Just because you get
a good Weibull curve fit DOES NOT
mean you have a valid Weibull plot and Figure 1 has fatal flaws. The flaws are shown in Figure 2 where the
flaws of the pooled data stand out. In
short, Figure 1 and Figure 2 produce junk information—or if you’re interested,
this tells you how the system is responding!
Pump A (Runs) 14400_A 19800_A 21300_A 23600_A 24300_A 28100_A 29600_A 34200_A 38000_A |
Pump B (Stands/Waits) 3800_B 4600_B 5000_B 6700_B 7500_B 7800_B 8000_B 11000_B 12900_B |
In Figure 2 the data
has labels assigned to each data point to show the data is stratified, and it
is not homogeneous! If the data were
homogenous, we should have expected the data to be arranged randomly up and
down the trend line with A and B points scattered randomly.
How did we label the
data in Figure 2? The input is shown to
the left and were all put into a single column in WinSMITH Weibull, and under the
magnifying glass icon the Point Symbol Type was toggled to “Point Label” to
active the symbols on the plot.
Note
the stratified data in Figure 2 tells us the data should NOT have been pooled as the B-data fails at a young age while
A-data fails at a much older age—of course, that is also obvious when you look
at the two columns of data.
The seal life data is correctly
plotted in Figure 3. Each seal’s results
must go into a different column to get two different trend lines.
Note, it is roughly h_{A}/h_{B}
=28995/7928 ≈ 4 times more severe service to stand and wait rather than
it is to run.
In Figure 3, the
Y-axis shows the cumulative distribution function, which is a statement of unreliability. The X-axis shows the age-to-failure. In short, Figure 3 tells you what percent of
each population is expected to be dead by a given number of running hours.
Take the data
from the separate lines as shown in Figure 3 and run a formal test of
significance to find if the trend lines are significantly different as inferred
with the segregated data from Figure 2.
Use the likelihood ratio test (See The New Weibull Handbook, 5^{th}
edition) and the likelihood ratio test in WinSMITH Weibull to aid the
decision.
Figure 4 shows
the likelihood ratio test results. Lack
of overlap of the contours shows significant differences at 90% confidence.

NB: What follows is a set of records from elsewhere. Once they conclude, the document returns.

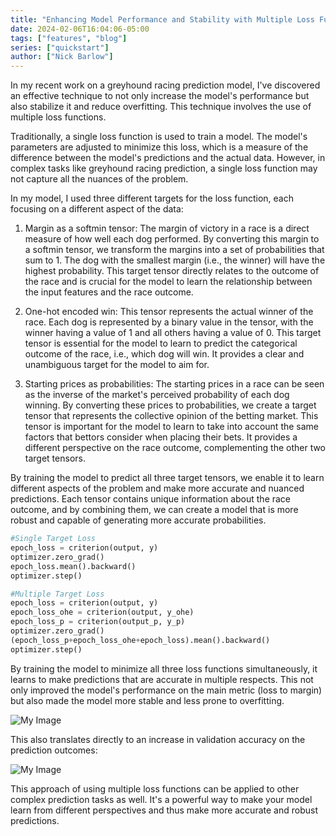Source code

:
 ```yaml
---
title: "Enhancing Model Performance and Stability with Multiple Loss Functions"
date: 2024-02-06T16:04:06-05:00
tags: ["features", "blog"]
series: ["quickstart"]
author: ["Nick Barlow"]
---
```



In my recent work on a greyhound racing prediction model, I've discovered an effective technique to not only increase the model's performance but also stabilize it and reduce overfitting. This technique involves the use of multiple loss functions.

Traditionally, a single loss function is used to train a model. The model's parameters are adjusted to minimize this loss, which is a measure of the difference between the model's predictions and the actual data. However, in complex tasks like greyhound racing prediction, a single loss function may not capture all the nuances of the problem.

In my model, I used three different targets for the loss function, each focusing on a different aspect of the data:

1. Margin as a softmin tensor: The margin of victory in a race is a direct measure of how well each dog performed. By converting this margin to a softmin tensor, we transform the margins into a set of probabilities that sum to 1. The dog with the smallest margin (i.e., the winner) will have the highest probability. This target tensor directly relates to the outcome of the race and is crucial for the model to learn the relationship between the input features and the race outcome.

2. One-hot encoded win: This tensor represents the actual winner of the race. Each dog is represented by a binary value in the tensor, with the winner having a value of 1 and all others having a value of 0. This target tensor is essential for the model to learn to predict the categorical outcome of the race, i.e., which dog will win. It provides a clear and unambiguous target for the model to aim for.

3. Starting prices as probabilities: The starting prices in a race can be seen as the inverse of the market's perceived probability of each dog winning. By converting these prices to probabilities, we create a target tensor that represents the collective opinion of the betting market. This tensor is important for the model to learn to take into account the same factors that bettors consider when placing their bets. It provides a different perspective on the race outcome, complementing the other two target tensors.

By training the model to predict all three target tensors, we enable it to learn different aspects of the problem and make more accurate and nuanced predictions. Each tensor contains unique information about the race outcome, and by combining them, we can create a model that is more robust and capable of generating more accurate probabilities.

```Python
#Single Target Loss
epoch_loss = criterion(output, y)
optimizer.zero_grad()
epoch_loss.mean().backward()
optimizer.step()
```

```Python
#Multiple Target Loss
epoch_loss = criterion(output, y)
epoch_loss_ohe = criterion(output, y_ohe)
epoch_loss_p = criterion(output_p, y_p)
optimizer.zero_grad()
(epoch_loss_p+epoch_loss_ohe+epoch_loss).mean().backward()
optimizer.step()
```

By training the model to minimize all three loss functions simultaneously, it learns to make predictions that are accurate in multiple respects. This not only improved the model's performance on the main metric (loss to margin) but also made the model more stable and less prone to overfitting.

![My Image](/img/Loss_double.png)

This also translates directly to an increase in validation accuracy on the prediction outcomes:

![My Image](/img/accuracy_double.png)


This approach of using multiple loss functions can be applied to other complex prediction tasks as well. It's a powerful way to make your model learn from different perspectives and thus make more accurate and robust predictions.
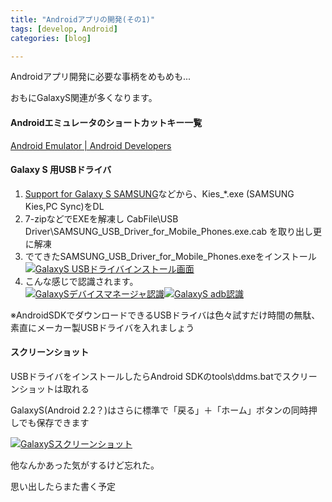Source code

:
 ```yaml
---
title: "Androidアプリの開発(その1)"
tags: [develop, Android]
categories: [blog]

---
```


Androidアプリ開発に必要な事柄をめもめも...

おもにGalaxyS関連が多くなります。

#### Androidエミュレータのショートカットキー一覧

[Android Emulator | Android Developers][1]

#### Galaxy S 用USBドライバ

  1. [Support for Galaxy S SAMSUNG][2]などから、Kies_*.exe (SAMSUNG Kies,PC Sync)をDL
  2. 7-zipなどでEXEを解凍し CabFile\USB Driver\SAMSUNG\_USB\_Driver\_for\_Mobile_Phones.exe.cab を取り出し更に解凍
  3. でてきたSAMSUNG\_USB\_Driver\_for\_Mobile_Phones.exeをインストール  
    <a href="/public/images/2010_1110_galaxys_usb_driver_install.png" rel="lytebox[x2010_1110_galaxys]" title="GalaxyS USBドライバインストール画面"><img src="/public/images/2010_1110_galaxys_usb_driver_install.jpg" alt="GalaxyS USBドライバインストール画面" /></a>
  4. こんな感じで認識されます。  
    <a href="/public/images/2010_1110_galaxys_device_detected.png" rel="lytebox[x2010_1110_galaxys]" title="GalaxySデバイスマネージャ認識"><img src="/public/images/2010_1110_galaxys_device_detected.jpg" alt="GalaxySデバイスマネージャ認識" /></a><a href="/public/images/2010_1110_galaxys_device_detected_adb.png" rel="lytebox[x2010_1110_galaxys]" title="GalaxyS adb認識"><img src="/public/images/2010_1110_galaxys_device_detected_adb.jpg" alt="GalaxyS adb認識" /></a>

※AndroidSDKでダウンロードできるUSBドライバは色々試すだけ時間の無駄、素直にメーカー製USBドライバを入れましょう

#### スクリーンショット

USBドライバをインストールしたらAndroid SDKのtools\ddms.batでスクリーンショットは取れる

GalaxyS(Android 2.2？)はさらに標準で「戻る」＋「ホーム」ボタンの同時押しでも保存できます

<a href="/public/images/2010_1110_galaxys_sc.png" rel="lytebox[x2010_1110_galaxys]" title="スクリーンショット"><img src="/public/images/2010_1110_galaxys_sc.jpg" alt="GalaxySスクリーンショット" /></a>

他なんかあった気がするけど忘れた。

思い出したらまた書く予定

 [1]: http://developer.android.com/guide/developing/tools/emulator.html#controlling
 [2]: http://www.samsung.com/uk/support/detail/supportPrdDetail.do?menu=SP01&prd_ia_cd=23020100&prd_mdl_cd=GT-I9000HKDXEU&prd_mdl_name=GT-I9000&prd_ia_sub_class_cd=P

You cannot pool datasets with
significant differences! Inside the
contours is a triangle. The triangle
symbol inside the contour lines of Figure 4 represents the top of the likelihood
mountain, and this is the reported beta/eta for each dataset.
Often people want to
see the probability density functions (PDF) of the curves in Figure 3; they are
shown in Figure 5.
Figure 5 shows tally
sheet contours of the number of failures expected to occur at any time. The area under a PDF curve is 1. The Y-axis shows the relative occurrences of
failures and the X-axis shows ages-to-failure.
The long life seal has a rather symmetrical curve but the short life
curve has a long tail to the right.
So we have the
Weibull analysis details, what are we going to do with it?
·
We can quantify average times to failure for the existing system
(which will be different than determined by arithmetic),
·
We can determine how many repairs we will make in a 5-year
interval (43800 hours) as the turnaround period with the existing system (which
will be different than determined by arithmetic),
·
We can determine the strategy for when to switch pumps into/out of
service
·
We can build system models for determining the risk for system
failure and reliability of the system given different conditions and how many
replacements we will need to make in a 5 year turnaround interval.
·
We can make a financial decision regarding making repairs on over
time or at regular time. For example, if
working repairs on overtime achieves restoration of service in 40 hours (total
repair costs = $10,000) or not working overtime and achieving restoration of
service in 730 hours (total repair costs = $5,000)—which is one month, given
the outage cost of the system in $10,000 per hour of downtime. Which course of action should we follow?
Weibull
average times to failure for the existing system (which will be slightly
different that determined by arithmetic).
Pump A’s Mean Time = h*G(1+1/b) = 28665*0.90568 = 25961 hours/failure
Pump B’s Mean Time = h*G(1+1/b) =
7928*0.88562 = 7021 hours/failure
How many repairs to make in a 5-year turnaround interval (43800
hours) with the existing system.
Arithmetic average number of repairs =(25961
hours/failure +7021 hours/failure+10818 hours/partial failure) à
1+1+0.416 = 2.416 failures using the two Weibull curves in a deterministic
fashion
What
strategy should we follow for when to switch pumps into/out of service
The route to longer life (and thus fewer maintenance interventions)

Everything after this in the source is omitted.